Sending a newsletter out about business or even my personal life feels tough and, honestly, silly, when we're just two days out from so much pain at an elementary school in Texas.

I've been a bit of a mess the last few days. It's part the sorrow that I would expect from thinking about the children, their families, and even from thinking about my own kids, but it's also a set of completely unexpected negative feelings–anxiety, insecurity, irritability.

This will sound like a weird analogy, but: when I switched antidepressants recently, there was a time during the transition where my emotions went haywire. I mean, completely unpredictable, completely out of sync with how I even usually have been when unmedicated. I talked to my psychiatrist, and she said: "Your body is just having trouble processing the change. Give it a few days and it'll be more familiar with the new state of its chemicals."

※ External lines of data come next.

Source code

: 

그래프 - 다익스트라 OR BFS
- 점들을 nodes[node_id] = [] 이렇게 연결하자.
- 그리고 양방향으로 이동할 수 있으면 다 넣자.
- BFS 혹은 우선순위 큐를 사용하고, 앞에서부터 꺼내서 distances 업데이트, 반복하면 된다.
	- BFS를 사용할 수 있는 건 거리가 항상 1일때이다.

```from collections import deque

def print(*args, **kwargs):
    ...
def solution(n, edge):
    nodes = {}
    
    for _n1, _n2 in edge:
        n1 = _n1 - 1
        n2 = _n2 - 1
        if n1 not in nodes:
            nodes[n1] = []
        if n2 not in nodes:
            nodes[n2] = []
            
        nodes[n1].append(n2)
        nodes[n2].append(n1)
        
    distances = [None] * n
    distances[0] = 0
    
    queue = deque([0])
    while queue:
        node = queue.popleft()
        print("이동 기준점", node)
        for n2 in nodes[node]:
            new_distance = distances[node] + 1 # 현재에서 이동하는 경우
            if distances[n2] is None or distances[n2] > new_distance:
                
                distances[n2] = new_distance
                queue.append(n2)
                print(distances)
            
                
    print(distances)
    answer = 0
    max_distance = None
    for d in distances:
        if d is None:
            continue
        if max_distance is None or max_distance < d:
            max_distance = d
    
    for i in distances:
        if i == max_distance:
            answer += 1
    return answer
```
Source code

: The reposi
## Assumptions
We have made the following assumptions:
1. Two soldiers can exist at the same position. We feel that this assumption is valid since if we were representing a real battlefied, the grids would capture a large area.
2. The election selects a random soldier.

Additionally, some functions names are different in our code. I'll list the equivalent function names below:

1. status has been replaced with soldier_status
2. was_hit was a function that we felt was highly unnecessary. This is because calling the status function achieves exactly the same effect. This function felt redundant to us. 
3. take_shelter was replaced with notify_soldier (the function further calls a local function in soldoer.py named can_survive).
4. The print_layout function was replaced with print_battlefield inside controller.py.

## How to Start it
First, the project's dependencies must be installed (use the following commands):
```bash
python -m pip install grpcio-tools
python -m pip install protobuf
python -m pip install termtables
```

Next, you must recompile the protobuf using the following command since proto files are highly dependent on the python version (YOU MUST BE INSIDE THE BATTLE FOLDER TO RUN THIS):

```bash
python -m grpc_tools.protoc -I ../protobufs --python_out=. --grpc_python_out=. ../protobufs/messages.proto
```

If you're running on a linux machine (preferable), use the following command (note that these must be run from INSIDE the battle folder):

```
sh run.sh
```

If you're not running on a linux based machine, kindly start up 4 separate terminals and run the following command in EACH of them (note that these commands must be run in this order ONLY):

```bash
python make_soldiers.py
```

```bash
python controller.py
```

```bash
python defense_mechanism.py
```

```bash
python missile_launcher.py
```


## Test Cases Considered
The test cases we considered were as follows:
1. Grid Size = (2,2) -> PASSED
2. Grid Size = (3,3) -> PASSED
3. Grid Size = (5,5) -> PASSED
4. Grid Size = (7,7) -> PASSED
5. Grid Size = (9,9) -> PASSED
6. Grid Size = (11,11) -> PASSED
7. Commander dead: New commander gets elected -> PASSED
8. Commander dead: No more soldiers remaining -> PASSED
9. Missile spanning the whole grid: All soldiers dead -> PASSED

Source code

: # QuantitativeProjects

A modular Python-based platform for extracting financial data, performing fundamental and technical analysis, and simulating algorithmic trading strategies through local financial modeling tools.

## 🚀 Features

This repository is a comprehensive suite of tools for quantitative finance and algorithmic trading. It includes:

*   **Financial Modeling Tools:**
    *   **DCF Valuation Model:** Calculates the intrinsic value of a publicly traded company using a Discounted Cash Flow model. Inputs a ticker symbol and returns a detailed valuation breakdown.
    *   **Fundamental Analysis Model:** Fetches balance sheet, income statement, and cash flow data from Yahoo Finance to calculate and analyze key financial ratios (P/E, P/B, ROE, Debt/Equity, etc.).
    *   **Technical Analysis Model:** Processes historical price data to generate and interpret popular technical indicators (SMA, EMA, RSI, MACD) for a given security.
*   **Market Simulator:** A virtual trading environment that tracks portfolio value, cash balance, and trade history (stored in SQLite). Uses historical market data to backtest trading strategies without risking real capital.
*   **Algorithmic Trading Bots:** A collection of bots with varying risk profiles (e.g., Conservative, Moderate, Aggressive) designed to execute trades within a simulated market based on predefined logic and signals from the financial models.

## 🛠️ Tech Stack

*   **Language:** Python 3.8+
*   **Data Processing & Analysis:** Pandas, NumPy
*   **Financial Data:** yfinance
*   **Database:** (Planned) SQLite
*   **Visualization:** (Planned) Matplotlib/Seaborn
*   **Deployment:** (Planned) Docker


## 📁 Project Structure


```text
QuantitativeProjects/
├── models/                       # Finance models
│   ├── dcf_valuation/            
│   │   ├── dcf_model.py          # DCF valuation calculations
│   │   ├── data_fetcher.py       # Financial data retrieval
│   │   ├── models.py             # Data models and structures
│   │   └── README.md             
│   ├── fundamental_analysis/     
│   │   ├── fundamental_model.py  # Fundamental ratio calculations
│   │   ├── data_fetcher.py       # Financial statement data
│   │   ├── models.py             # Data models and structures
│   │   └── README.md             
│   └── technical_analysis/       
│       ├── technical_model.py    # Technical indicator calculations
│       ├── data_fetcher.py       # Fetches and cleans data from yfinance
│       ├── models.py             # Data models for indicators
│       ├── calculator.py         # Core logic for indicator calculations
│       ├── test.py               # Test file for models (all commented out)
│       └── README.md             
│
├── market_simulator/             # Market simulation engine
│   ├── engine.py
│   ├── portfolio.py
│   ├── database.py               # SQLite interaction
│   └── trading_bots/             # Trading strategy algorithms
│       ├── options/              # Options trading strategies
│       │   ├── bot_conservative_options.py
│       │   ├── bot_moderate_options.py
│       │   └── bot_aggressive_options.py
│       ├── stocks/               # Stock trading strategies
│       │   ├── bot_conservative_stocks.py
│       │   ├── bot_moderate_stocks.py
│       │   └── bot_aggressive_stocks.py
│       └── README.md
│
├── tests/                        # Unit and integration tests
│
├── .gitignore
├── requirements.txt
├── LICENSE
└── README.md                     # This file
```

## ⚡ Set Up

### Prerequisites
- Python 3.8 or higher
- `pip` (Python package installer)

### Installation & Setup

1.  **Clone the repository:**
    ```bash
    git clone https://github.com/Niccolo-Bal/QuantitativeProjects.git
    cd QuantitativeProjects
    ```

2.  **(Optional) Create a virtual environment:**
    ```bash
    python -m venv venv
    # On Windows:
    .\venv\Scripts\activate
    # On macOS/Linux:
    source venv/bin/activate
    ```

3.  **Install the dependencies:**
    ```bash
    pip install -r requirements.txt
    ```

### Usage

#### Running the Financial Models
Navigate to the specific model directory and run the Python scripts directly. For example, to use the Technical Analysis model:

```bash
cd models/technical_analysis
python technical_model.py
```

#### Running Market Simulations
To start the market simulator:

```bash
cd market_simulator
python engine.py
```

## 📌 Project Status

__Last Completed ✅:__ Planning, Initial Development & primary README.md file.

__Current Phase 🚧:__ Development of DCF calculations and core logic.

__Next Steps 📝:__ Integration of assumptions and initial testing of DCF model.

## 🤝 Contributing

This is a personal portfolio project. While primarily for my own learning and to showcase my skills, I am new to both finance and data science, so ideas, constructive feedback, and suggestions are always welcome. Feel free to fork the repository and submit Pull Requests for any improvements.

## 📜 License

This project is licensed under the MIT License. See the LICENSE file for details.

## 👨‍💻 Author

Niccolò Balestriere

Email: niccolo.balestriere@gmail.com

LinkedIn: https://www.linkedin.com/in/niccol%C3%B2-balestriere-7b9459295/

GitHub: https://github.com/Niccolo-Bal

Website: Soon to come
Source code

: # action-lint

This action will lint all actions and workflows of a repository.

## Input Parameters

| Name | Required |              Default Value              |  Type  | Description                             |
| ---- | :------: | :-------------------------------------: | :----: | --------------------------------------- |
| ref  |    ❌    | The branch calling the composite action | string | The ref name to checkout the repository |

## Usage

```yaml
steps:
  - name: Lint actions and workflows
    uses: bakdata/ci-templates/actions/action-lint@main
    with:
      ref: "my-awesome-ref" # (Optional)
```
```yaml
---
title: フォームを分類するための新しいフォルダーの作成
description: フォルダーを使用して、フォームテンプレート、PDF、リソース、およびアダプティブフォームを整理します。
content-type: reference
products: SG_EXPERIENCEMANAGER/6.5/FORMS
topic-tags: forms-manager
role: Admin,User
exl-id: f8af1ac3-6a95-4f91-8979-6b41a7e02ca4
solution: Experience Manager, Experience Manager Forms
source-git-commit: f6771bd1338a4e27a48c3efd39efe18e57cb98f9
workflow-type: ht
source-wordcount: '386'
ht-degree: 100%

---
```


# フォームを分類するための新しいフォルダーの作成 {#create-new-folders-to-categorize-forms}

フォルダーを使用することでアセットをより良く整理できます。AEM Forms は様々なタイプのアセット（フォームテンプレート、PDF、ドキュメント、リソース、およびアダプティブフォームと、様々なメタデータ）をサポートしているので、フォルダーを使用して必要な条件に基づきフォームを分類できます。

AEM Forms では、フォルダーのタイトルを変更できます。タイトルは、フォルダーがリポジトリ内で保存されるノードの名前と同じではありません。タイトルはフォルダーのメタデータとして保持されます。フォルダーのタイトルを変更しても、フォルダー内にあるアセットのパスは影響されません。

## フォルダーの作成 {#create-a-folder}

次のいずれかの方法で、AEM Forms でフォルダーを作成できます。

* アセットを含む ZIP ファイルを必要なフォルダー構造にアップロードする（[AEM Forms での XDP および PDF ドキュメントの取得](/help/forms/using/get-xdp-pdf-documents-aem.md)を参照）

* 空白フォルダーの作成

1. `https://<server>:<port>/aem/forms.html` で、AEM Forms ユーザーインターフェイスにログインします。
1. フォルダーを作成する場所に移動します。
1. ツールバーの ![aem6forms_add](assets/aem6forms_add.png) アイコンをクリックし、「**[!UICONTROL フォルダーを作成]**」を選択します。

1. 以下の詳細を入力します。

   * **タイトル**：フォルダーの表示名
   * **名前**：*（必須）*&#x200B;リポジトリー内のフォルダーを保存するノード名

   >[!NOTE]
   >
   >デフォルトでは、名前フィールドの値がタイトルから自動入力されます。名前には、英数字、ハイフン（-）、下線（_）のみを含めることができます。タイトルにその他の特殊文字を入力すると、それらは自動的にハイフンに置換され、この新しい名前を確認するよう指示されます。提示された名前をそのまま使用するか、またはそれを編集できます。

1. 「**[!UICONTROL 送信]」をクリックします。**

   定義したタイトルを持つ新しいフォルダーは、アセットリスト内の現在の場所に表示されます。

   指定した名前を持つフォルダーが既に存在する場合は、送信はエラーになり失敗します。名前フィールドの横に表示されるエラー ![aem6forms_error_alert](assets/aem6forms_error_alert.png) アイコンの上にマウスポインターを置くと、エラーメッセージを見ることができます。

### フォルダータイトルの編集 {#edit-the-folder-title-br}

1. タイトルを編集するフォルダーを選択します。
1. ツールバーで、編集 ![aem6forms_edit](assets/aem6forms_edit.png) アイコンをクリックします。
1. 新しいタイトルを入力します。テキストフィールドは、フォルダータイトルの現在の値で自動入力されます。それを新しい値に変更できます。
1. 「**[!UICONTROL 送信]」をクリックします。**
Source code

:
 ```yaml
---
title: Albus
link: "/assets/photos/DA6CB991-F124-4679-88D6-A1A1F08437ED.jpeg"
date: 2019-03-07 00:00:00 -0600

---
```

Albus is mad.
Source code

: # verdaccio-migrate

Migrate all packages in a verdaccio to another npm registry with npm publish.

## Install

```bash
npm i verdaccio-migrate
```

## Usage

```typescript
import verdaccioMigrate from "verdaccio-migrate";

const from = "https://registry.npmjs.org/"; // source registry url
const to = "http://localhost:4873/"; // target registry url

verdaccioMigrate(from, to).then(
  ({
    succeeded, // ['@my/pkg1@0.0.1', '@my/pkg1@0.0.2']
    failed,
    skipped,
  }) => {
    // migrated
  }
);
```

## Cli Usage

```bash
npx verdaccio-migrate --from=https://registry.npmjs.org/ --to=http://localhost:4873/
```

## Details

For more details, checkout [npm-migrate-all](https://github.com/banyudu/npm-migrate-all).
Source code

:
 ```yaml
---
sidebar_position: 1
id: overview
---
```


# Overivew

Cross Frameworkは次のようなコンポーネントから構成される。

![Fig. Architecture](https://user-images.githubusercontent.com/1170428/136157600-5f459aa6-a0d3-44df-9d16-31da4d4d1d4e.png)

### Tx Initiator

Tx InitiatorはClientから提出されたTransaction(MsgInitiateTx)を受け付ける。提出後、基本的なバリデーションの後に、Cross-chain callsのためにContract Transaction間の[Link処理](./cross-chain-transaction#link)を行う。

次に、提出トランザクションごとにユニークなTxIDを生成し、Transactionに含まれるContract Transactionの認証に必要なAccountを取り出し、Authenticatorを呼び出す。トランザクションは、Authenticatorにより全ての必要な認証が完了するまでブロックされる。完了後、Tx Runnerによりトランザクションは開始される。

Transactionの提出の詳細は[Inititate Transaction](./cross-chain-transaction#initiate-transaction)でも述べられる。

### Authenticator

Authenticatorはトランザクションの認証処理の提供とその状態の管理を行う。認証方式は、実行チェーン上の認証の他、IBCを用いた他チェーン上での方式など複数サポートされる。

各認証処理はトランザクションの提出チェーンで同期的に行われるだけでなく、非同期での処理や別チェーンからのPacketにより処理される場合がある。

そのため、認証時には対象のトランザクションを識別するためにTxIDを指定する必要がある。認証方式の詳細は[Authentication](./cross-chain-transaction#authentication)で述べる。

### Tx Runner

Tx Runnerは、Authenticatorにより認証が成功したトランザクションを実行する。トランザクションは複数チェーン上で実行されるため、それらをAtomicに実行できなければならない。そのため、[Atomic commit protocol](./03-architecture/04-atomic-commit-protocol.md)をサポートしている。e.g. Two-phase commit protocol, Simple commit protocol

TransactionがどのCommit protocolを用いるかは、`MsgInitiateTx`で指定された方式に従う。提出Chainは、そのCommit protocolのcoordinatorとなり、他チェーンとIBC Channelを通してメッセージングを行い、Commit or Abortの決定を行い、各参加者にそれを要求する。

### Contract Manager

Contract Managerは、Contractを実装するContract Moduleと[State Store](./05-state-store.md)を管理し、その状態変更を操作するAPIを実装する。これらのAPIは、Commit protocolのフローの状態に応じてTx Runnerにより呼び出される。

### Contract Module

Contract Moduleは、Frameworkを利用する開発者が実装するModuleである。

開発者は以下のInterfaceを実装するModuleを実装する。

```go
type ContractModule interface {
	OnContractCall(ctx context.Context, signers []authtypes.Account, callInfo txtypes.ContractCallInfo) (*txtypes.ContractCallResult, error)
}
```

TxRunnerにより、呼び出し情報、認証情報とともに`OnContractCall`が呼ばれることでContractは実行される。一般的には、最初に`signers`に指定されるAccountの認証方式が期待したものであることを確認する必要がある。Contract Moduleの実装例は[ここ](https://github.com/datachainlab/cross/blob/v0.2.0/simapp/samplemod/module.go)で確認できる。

It's almost like my body had been a relatively peaceful sea floor, and then the change of medicines came in and (helpfully) moved some huge pieces of the sea floor around, but, in doing so, stirred everything up. The emotional turbulence I was feeling, then, was just the swirling sand. My best solution was just to wait for the water to stop swirling and the sand to slowly settle back down to the sea floor.

This feels like that's what is happening right now. Insecurities don't directly stem from my emotional response to this situation. Some anxieties do, and some don't. But the emotions I've felt in response to another elementary school massacre have stirred up the sea floor and it's just a mess in here.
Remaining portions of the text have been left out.